La justice chilienne a annoncé dimanche l'arrestation de l'ex-militaire Nelson Haase, condamné en 2023 à 25 ans de prison pour l'enlèvement et le meurtre en 1973 du chanteur Victor Jara à l'époque de la dictature. L'homme avait pris la fuite à l'annonce du jugement.

Victor Jara, qui était aussi auteur et compositeur, a été torturé et criblé de 44 balles le 16 septembre 1973, à 40 ans, cinq jours après le coup d'Etat d'Augusto Pinochet. Il était une figure de proue de la Nouvelle Chanson chilienne, un mouvement musico-social des années 1960 dans le pays andin.

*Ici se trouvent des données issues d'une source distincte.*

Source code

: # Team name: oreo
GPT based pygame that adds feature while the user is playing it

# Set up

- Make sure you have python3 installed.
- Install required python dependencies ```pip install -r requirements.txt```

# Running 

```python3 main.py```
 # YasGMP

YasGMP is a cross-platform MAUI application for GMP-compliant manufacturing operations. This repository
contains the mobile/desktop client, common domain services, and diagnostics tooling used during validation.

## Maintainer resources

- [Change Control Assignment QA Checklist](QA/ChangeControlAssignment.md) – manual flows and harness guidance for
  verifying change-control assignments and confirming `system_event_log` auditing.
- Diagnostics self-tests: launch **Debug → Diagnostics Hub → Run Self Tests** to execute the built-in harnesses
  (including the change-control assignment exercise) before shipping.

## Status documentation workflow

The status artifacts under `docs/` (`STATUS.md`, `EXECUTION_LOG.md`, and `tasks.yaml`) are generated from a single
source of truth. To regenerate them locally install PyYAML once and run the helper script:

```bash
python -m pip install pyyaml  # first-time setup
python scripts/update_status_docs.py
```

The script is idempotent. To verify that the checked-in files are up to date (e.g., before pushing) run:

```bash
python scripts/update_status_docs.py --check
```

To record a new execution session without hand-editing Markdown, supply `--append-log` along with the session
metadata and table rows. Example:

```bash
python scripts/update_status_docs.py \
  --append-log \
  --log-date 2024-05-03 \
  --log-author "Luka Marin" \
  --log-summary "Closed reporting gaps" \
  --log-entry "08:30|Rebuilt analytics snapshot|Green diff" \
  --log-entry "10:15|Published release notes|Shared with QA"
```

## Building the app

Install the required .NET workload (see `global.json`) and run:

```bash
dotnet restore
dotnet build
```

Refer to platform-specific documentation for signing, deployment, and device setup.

"Un ordre d'incarcération a été donné à l'encontre du militaire à la retraite Nelson Haase Mazzei", ont expliqué dans un communiqué transmis à l'AFP les autorités judiciaires. Selon les médias locaux, il avait été localisé dans la région de Los Lagos, à 950 kilomètres au sud de la capitale Santiago.

Six autres anciens militaires ont été condamnés en 2023 à des peines allant de huit à 25 ans de prison pour ce meurtre. Cinq sont déjà en prison, tandis que le général Hernan Chacon s'est suicidé lors d'une descente de police pour l'arrêter.

Environ 3200 personnes ont été tuées ou ont disparu sous la dictature d'Augusto Pinochet (1973-1990).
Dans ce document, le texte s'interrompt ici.